First, let’s examine the bizarre support for President Biden. Ignatius argues that Biden “rightly called” the International Criminal Court’s chief prosecutor’s support for arrest warrants for the top Israeli leaders as “outrageous.” No one in the U.S. government or the mainstream media is questioning the war crime charges against the Hamas leadership, and there is no reason to question comparable charges against Netanyahu and Defense Minister Yoav Gallant.
In fact, Gallant’s very words offer the best explanation for charging the Israelis with war crimes and for supporting arrest warrants for Israeli leaders. On the third day of the war, it was Gallant who offered this: “I have ordered a complete siege on the Gaza Strip. There will be no electricity, no food, no fuel, everything is closed. We are fighting human animals and we act accordingly.” For the past seven months, the Israeli government and the Israeli Defense Forces have done everything possible to carry out Gallant’s orders.

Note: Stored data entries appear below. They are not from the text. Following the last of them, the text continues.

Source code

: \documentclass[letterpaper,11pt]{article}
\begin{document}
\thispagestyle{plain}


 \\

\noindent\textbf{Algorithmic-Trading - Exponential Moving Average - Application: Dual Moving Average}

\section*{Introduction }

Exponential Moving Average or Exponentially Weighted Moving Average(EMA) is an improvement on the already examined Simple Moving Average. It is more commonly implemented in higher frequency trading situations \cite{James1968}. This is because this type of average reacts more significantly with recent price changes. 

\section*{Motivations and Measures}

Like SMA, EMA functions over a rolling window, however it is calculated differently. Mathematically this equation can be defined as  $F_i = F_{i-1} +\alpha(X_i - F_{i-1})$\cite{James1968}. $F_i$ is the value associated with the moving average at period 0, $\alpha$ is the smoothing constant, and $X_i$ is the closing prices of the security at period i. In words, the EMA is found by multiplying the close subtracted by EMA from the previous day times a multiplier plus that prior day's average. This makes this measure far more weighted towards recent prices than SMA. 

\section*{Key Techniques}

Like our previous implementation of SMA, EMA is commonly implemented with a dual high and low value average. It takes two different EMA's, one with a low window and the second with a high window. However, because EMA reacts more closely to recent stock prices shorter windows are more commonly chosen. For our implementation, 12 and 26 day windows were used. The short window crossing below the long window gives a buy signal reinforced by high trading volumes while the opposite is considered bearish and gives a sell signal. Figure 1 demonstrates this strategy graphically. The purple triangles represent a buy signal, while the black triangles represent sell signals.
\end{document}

As part of this campaign, the Israelis have done their best to make Gaza uninhabitable. They have destroyed farms, schools, libraries, mosques, and essential infrastructure. Some of Israel’s worst crimes are the destruction of the health care infrastructure of Gaza, and the killing of more than 200 courageous Palestinian aid workers. The latter went largely unnoticed until six international workers for the World Central Kitchen were killed in an operation that Israel said was the result of a “misidentification.” This was the same explanation that Israel offered 57 years ago, when the Israelis attacked the U.S.S. Liberty and killed 34 sailors and wounded 171 others. I’ll be writing about the Liberty next week in order to demonstrate that Israeli duplicity over the years has destroyed any possibility for accepting Israeli claims.

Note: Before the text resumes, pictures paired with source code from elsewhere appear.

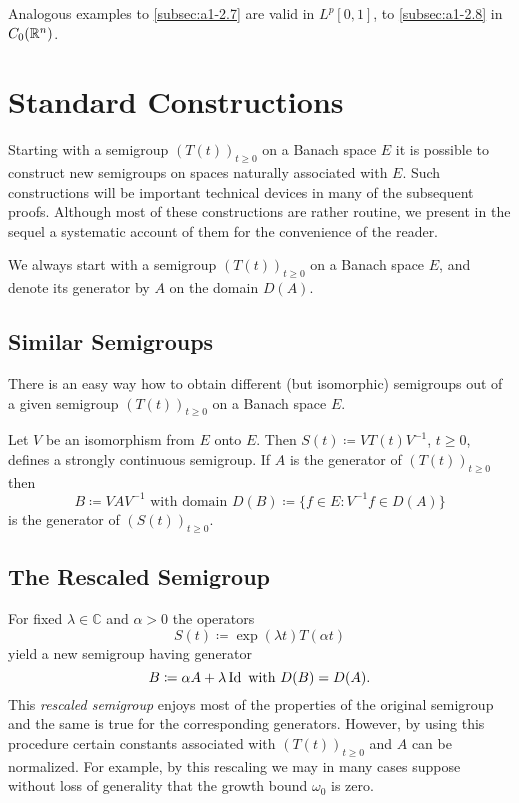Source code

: Analogous examples to \ref{subsec:a1-2.7} are valid in $L^{p}\left[ 0,1 \right]$, \resp to 
\ref{subsec:a1-2.8} in $C_{0}(\mathbb{R}^{n})$.
\section{Standard Constructions}\label{sec:a1-3}
Starting with a semigroup $(T(t))_{t \geq 0}$ on a Banach space $E$ it is possible to construct new semigroups on spaces naturally associated with $E$.
Such constructions will be important technical devices in many of the subsequent proofs.
Although most of these constructions are rather routine, we present in the sequel a systematic account of them for the convenience of the reader.

We always start with a semigroup $(T(t))_{t \geq 0}$ on a Banach space $E$, and denote its generator by $A$ on the domain $D(A)$.
\subsection{Similar Semigroups}\label{subsec:a1-3.0}
There is an easy way how to obtain different (but isomorphic) 
semigroups out of a given semigroup $(T(t))_{t \geq 0}$ on a Banach space $E$.

Let $V$ be an isomorphism from $E$ onto $E$.
Then $S(t) \coloneqq VT(t)V^{-1}$, $t \geq 0$, defines a strongly continuous semigroup.
If $A$ is the generator of $(T(t))_{t \geq 0}$ then
\[
    B \coloneqq VAV^{-1} \text{ with domain } D(B) \coloneqq \{f \in E \colon V^{-1}f \in D(A)\}
\]
is the generator of $(S(t))_{t \geq 0}$.
\subsection{The Rescaled Semigroup}\label{subsec:a1-3.1}
For fixed $\lambda \in \mathbb{C}$ and $\alpha > 0$ the operators
\[
    S(t) \coloneqq \exp(\lambda t)T(\alpha t)
\]
yield a new semigroup having generator
\[
    B \coloneqq \alpha A + \lambda \operatorname{Id} \text{ with } D(B) = D(A) .
\]
This \emph{rescaled semigroup} enjoys most of the properties of the original semigroup and the same is true for the corresponding generators.
However, by using this procedure certain constants associated with $(T(t))_{t \geq 0}$ and $A$ can be normalized.
For example, by this rescaling we may in many cases suppose without loss of generality that the growth bound $\omega_{0}$ is zero.

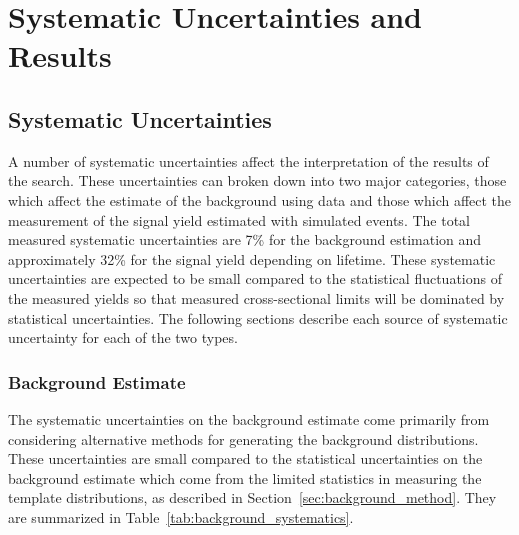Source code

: \chapter{Systematic Uncertainties and Results}

\label{ch:results}

\section{Systematic Uncertainties}

A number of systematic uncertainties affect the interpretation of the results of the search.
These uncertainties can broken down into two major categories, those which affect the estimate of the background using data and those which affect the measurement of the signal yield estimated with simulated events.
The total measured systematic uncertainties are 7\% for the background estimation and approximately 32\% for the signal yield depending on lifetime.
These systematic uncertainties are expected to be small compared to the statistical fluctuations of the measured yields so that measured cross-sectional limits will be dominated by statistical uncertainties.
The following sections describe each source of systematic uncertainty for each of the two types.

\subsection{Background Estimate}

The systematic uncertainties on the background estimate come primarily from considering alternative methods for generating the background distributions.
These uncertainties are small compared to the statistical uncertainties on the background estimate which come from the limited statistics in measuring the template distributions, as described in Section~\ref{sec:background_method}.
They are summarized in Table~\ref{tab:background_systematics}.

Ignatius believes that “some clarity is emerging about the shape of a possible endgame,” which is outrageous in view of Netanyahu’s unwillingness to accept any discussion of the so-called “day after.” Ignatius sees a “gradual end to Israeli combat operations” in Gaza, and the “beginning of a still-fuzzy ‘day after’.” He offers the West Bank as a “model for how Gaza evolves going forward.” If the West Bank is a “model,” then it can only be a model for Israeli fascism and terrorism. The war crimes in Gaza are so overwhelming that the war crimes committed in the West Bank are largely ignored. Fortunately, a long essay in the New York Times’ Magazine last Sunday exposed the violence and terrorism that Jewish ultranationalists with the support of the Israeli Defense Forces have been conducting without notice over the past several decades.
If there is some change in Israeli conduct in Gaza and the West Bank, it will not have anything to do with the Biden administration or the occasional criticisms of Israel in the mainstream media. If there is a change, it will be because the Israels are “unequivocally losing” the struggle. These were the words of a former Mossad deputy chief and member of the Knesset, Ram Ben-Barak, who identifies Israel’s losses on the international scene, the deterioration of U.S.-Israeli relations, and the economic problems that the war has created.

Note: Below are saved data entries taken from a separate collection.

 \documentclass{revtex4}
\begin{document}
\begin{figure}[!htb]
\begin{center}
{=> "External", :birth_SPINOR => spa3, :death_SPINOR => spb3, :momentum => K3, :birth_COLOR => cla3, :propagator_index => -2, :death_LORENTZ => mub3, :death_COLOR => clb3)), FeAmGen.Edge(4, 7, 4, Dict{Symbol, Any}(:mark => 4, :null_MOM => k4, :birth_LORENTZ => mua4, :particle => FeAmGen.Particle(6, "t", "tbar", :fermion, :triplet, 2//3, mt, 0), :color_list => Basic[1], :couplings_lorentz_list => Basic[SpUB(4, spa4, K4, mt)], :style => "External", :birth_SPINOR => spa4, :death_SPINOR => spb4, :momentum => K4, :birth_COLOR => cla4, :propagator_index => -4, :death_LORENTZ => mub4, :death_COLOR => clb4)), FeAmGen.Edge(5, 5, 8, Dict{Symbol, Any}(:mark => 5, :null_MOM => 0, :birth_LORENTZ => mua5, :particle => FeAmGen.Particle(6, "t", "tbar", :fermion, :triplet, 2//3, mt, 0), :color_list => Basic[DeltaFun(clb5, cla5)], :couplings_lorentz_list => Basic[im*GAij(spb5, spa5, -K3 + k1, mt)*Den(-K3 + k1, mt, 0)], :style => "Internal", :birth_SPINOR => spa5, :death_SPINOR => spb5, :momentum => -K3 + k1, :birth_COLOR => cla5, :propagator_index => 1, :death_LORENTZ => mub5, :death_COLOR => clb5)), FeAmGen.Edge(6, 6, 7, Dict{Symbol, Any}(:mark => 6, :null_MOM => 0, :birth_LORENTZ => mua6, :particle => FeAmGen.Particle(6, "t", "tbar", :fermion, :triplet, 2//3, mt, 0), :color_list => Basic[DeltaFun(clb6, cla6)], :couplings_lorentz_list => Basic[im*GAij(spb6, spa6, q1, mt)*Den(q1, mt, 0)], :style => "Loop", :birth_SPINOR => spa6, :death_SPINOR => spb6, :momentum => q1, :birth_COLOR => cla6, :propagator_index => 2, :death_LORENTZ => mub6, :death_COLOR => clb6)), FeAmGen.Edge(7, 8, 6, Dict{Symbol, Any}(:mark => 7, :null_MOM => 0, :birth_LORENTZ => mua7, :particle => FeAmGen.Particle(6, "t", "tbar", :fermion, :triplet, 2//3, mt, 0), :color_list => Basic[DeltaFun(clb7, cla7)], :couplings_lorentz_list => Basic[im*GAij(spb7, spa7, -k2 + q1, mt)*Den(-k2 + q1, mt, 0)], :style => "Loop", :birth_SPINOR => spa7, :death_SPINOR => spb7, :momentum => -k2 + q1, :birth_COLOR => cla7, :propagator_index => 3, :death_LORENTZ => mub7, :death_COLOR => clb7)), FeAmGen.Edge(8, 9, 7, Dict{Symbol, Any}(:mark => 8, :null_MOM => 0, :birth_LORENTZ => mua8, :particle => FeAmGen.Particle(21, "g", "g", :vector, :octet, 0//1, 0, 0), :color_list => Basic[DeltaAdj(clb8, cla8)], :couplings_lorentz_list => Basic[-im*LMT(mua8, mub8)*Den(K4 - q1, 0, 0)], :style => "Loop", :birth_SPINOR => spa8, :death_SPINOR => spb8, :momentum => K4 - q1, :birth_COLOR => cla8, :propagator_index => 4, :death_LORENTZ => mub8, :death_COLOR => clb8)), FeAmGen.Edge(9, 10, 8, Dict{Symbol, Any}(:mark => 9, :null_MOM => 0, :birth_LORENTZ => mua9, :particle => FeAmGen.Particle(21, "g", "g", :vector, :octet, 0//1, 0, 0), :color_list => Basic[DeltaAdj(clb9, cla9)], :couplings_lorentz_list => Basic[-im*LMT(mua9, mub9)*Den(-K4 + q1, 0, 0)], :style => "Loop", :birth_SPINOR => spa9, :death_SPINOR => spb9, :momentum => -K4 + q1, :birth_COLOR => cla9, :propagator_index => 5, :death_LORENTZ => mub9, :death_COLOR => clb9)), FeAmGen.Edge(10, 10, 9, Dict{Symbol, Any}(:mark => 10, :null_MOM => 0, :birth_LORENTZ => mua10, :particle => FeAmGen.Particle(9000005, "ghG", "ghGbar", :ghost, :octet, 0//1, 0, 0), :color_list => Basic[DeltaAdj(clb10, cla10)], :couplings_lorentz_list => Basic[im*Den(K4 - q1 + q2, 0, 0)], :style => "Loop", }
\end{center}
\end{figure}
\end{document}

It has been conventional wisdom that the October War in 1973 and the Hamas invasion in 2023 were intelligence failures because the Israelis had premonitory intelligence months in advance of the attacks and were still totally unprepared. No, these were not intelligence failures; these were political and strategic failures. The United States has stood by and fed the Israeli war machine, ignoring the violent system of Israeli oppression in the West Bank and Gaza as well as the system of apartheid that has compromised Israel’s claim that it is the only democracy in the Middle East.
In 1969, National Security Adviser Henry Kissinger offered a description of the U.S. failure in Vietnam that is applicable to the Israeli failure in the occupied territories: “We fought a military war; our opponents fought a political one. We sought physical attrition; our opponents aimed for our psychological exhaustion. In the process we lost sight of one of the cardinal maxims of guerrilla war: the guerrilla wins if he does not lose. The conventional army loses if it does not win.”
Tens of thousands of U.S. soldiers and hundreds of thousands of Vietnamese died after these perceptive remarks from Kissinger, a war criminal himself. How many Palestinians will have to die because Israel will not stop the ethnic cleansing of Palestine?